Paulo Moreira Franco – Economista aposentado do BNDES
Pode guardar seus truques. E daí se você me mostrar em uma escala maior? Vai continuar sendo apenas uma ilusão”.
(O problema dos três corpos)

Esta foi uma semana sob o signo da mesmice, da continuidade do que explodiu semanas antes, meses antes, anos antes. Acostumados com essas explosões, por vezes literais, seguimos.

Há uma ilusão na continuidade das coisas, uma ilusão de que as hipocrisias que regem nossa vida civilizada continuam válidas. Mas às vezes as vemos desmontar, às vezes vemos a nu o quem/para quem tomando o lugar do que/como, as identidades tribais tomando lugar da herança da ilustração.
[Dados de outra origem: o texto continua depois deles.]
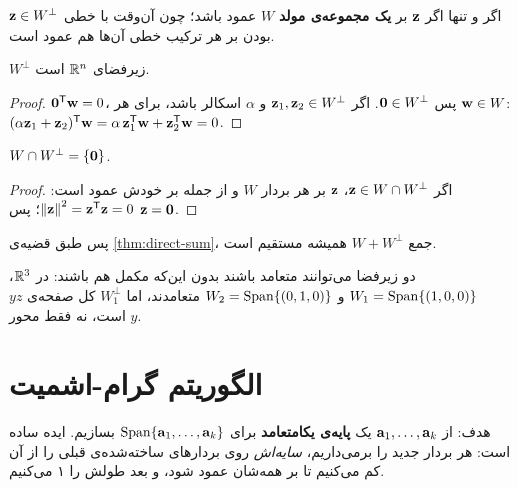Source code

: \begin{note}
$\mathbf{z}\in W^\perp$ اگر و تنها اگر $\mathbf{z}$ بر \textbf{یک مجموعه‌ی مولد} $W$ عمود باشد؛ چون آن‌وقت با خطی بودن بر هر ترکیب خطی آن‌ها هم عمود است.
\end{note}

\begin{theorem}\label{thm:perp-subspace}
$W^\perp$ زیرفضای $\mathbb{R}^n$ است.
\end{theorem}
\begin{proof}
$\mathbf{0}^{\mathsf{T}}\mathbf{w}=0$، پس $\mathbf{0}\in W^\perp$. اگر $\mathbf{z}_1,\mathbf{z}_2\in W^\perp$ و $\alpha$ اسکالر باشد، برای هر $\mathbf{w}\in W$:
$(\alpha\mathbf{z}_1+\mathbf{z}_2)^{\mathsf{T}}\mathbf{w}=\alpha\,\mathbf{z}_1^{\mathsf{T}}\mathbf{w}+\mathbf{z}_2^{\mathsf{T}}\mathbf{w}=0$.
\end{proof}

\begin{theorem}\label{thm:perp-cap}
$W\cap W^\perp=\{\mathbf{0}\}$.
\end{theorem}
\begin{proof}
اگر $\mathbf{z}\in W\cap W^\perp$، $\mathbf{z}$ بر هر بردار $W$ و از جمله بر خودش عمود است: $\left\lVert \mathbf{z}\right\rVert^2=\mathbf{z}^{\mathsf{T}}\mathbf{z}=0$؛ پس $\mathbf{z}=\mathbf{0}$.
\end{proof}

پس طبق قضیه‌ی \ref{thm:direct-sum}، جمع $W+W^\perp$ همیشه مستقیم است.

\begin{warning}
دو زیرفضا می‌توانند متعامد باشند بدون این‌که مکمل هم باشند: در $\mathbb{R}^3$، $W_1=\operatorname{Span}\{(1,0,0)\}$ و $W_2=\operatorname{Span}\{(0,1,0)\}$ متعامدند، اما $W_1^\perp$ کل صفحه‌ی $yz$ است، نه فقط محور $y$.
\end{warning}

\section{الگوریتم گرام-اشمیت}

هدف: از $\mathbf{a}_1,\dots,\mathbf{a}_k$ یک \textbf{پایه‌ی یکامتعامد} برای $\operatorname{Span}\{\mathbf{a}_1,\dots,\mathbf{a}_k\}$ بسازیم. ایده ساده است: هر بردار جدید را برمی‌داریم، \emph{سایه‌اش} روی بردارهای ساخته‌شده‌ی قبلی را از آن کم می‌کنیم تا بر همه‌شان عمود شود، و بعد طولش را ۱ می‌کنیم.

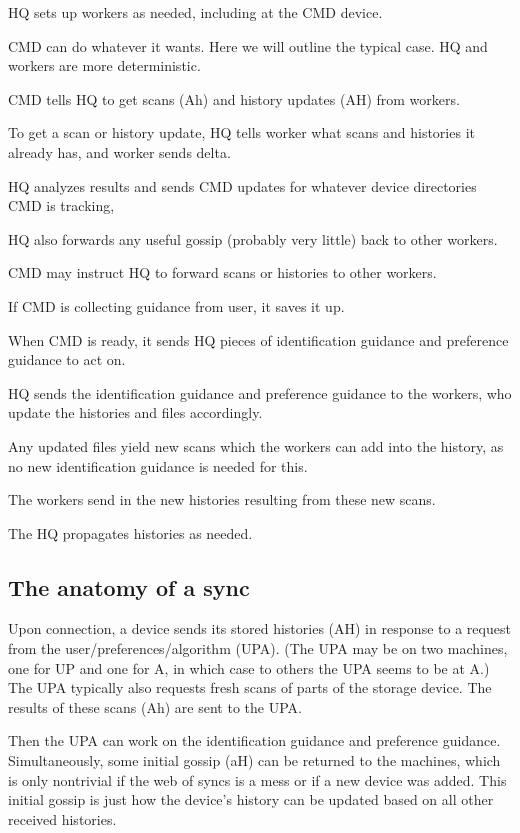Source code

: \documentclass{book}
\begin{document}
HQ sets up workers as needed, including at the CMD device.

CMD can do whatever it wants.  Here we will outline the typical case.  HQ and workers are more deterministic.

CMD tells HQ to get scans (Ah) and history updates (AH) from workers.

	To get a scan or history update, HQ tells worker what scans and histories it already has, and worker sends delta.

HQ analyzes results and sends CMD updates for whatever device directories CMD is tracking,

HQ also forwards any useful gossip (probably very little) back to other workers.

CMD may instruct HQ to forward scans or histories to other workers.

If CMD is collecting guidance from user, it saves it up.

When CMD is ready, it sends HQ pieces of identification guidance and preference guidance to act on.

HQ sends the identification guidance and preference guidance to the workers, who update the histories and files accordingly.

Any updated files yield new scans which the workers can add into the history, as no new identification guidance is needed for this.

The workers send in the new histories resulting from these new scans.

The HQ propagates histories as needed.




\subsection{The anatomy of a sync}

Upon connection, a device sends its stored histories (AH) in response to a request from the user/preferences/algorithm (UPA).
(The UPA may be on two machines, one for UP and one for A, in which case to others the UPA seems to be at A.)
The UPA typically also requests fresh scans of parts of the storage device.
The results of these scans (Ah) are sent to the UPA.

Then the UPA can work on the identification guidance and preference guidance.
Simultaneously, some initial gossip (aH) can be returned to the machines, which is only nontrivial if the web of syncs is a mess or if a new device was added.  This initial gossip is just how the device's history can be updated based on all other received histories.
\end{document}
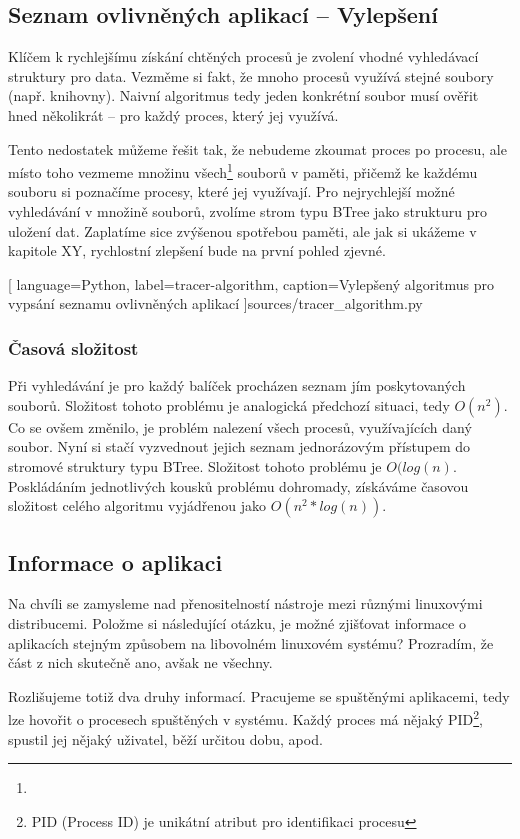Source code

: \documentclass[
  field=inf,
  biblatex,
  glossaries,
  index
]{kidiplom}
\begin{document}
	\subsection{Seznam ovlivněných aplikací -- Vylepšení}
	Klíčem k rychlejšímu získání chtěných procesů je zvolení vhodné vyhledávací struktury pro data. Vezměme si fakt, že mnoho procesů využívá stejné soubory (např. knihovny). Naivní algoritmus tedy jeden konkrétní soubor musí ověřit hned několikrát -- pro každý proces, který jej využívá.

	Tento nedostatek můžeme řešit tak, že nebudeme zkoumat proces po procesu, ale místo toho vezmeme množinu všech\footnote{} souborů v paměti, přičemž ke každému souboru si poznačíme procesy, které jej využívají. Pro nejrychlejší možné vyhledávání v množině souborů, zvolíme strom typu BTree jako strukturu pro uložení dat. Zaplatíme sice zvýšenou spotřebou paměti, ale jak si ukážeme v kapitole XY, rychlostní zlepšení bude na první pohled zjevné.

	
	[
		language={Python},
		label=tracer-algorithm,
		caption={Vylepšený algoritmus pro vypsání seznamu ovlivněných aplikací}
	]{sources/tracer_algorithm.py}

		\subsubsection*{Časová složitost}
		Při vyhledávání je pro každý balíček procházen seznam jím poskytovaných souborů. Složitost tohoto problému je analogická předchozí situaci, tedy $O(n^2)$. Co se ovšem změnilo, je problém nalezení všech procesů, využívajících daný soubor. Nyní si stačí vyzvednout jejich seznam jednorázovým přístupem do stromové struktury typu BTree. Složitost tohoto problému je $O(log(n)$. Poskládáním jednotlivých kousků problému dohromady, získáváme časovou složitost celého algoritmu vyjádřenou jako $O(n^2 * log(n))$.

	\subsection{Informace o aplikaci}
	Na chvíli se zamysleme nad přenositelností nástroje mezi různými linuxovými distribucemi. Položme si následující otázku, je možné zjišťovat informace o aplikacích stejným způsobem na libovolném linuxovém systému? Prozradím, že část z nich skutečně ano, avšak ne všechny.

	Rozlišujeme totiž dva druhy informací. Pracujeme se spuštěnými aplikacemi, tedy lze hovořit o procesech spuštěných v systému. Každý proces má nějaký PID\footnote{PID (Process ID) je unikátní atribut pro identifikaci procesu}, spustil jej nějaký uživatel, běží určitou dobu, apod.
\end{document}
Num certo sentido, a surpresa da eleição na Argentina se mostra presente. A identidade construída ao longo de décadas pelo peronismo fez com que, surpreendentemente, o moderado representante da versão moderada do peronismo fosse, moderadamente, o mais votado do primeiro turno. Isso surpreendeu num momento em que se esperava o super El Niño resultando numa enxurrada do Milei. Só que tem o segundo turno, e a candidata derrotada do establishment de direita não resolveu ir para Paris: ela declarou apoio a Milei. Um amigo me manda uma matéria na qual aparece um desenho fofo, infantil, com os animais símbolos de Bullrich (um pato) e Milei (um leão) abraçados. Ele comenta: “acho que existe alguma fábula sobre essas associações entre apex-predators e aves inofensivas”. Eu respondo: “no caso, CAPEX predator”. Sim, porque ninguém tenha dúvida que uma das consequências da implementação de qualquer meia medida sequer das propostas de Milei, seja a ruptura com a China, seja o fim da inflacionada moeda soberana argentina, resultará numa bela contração das inversões de capital na economia do país.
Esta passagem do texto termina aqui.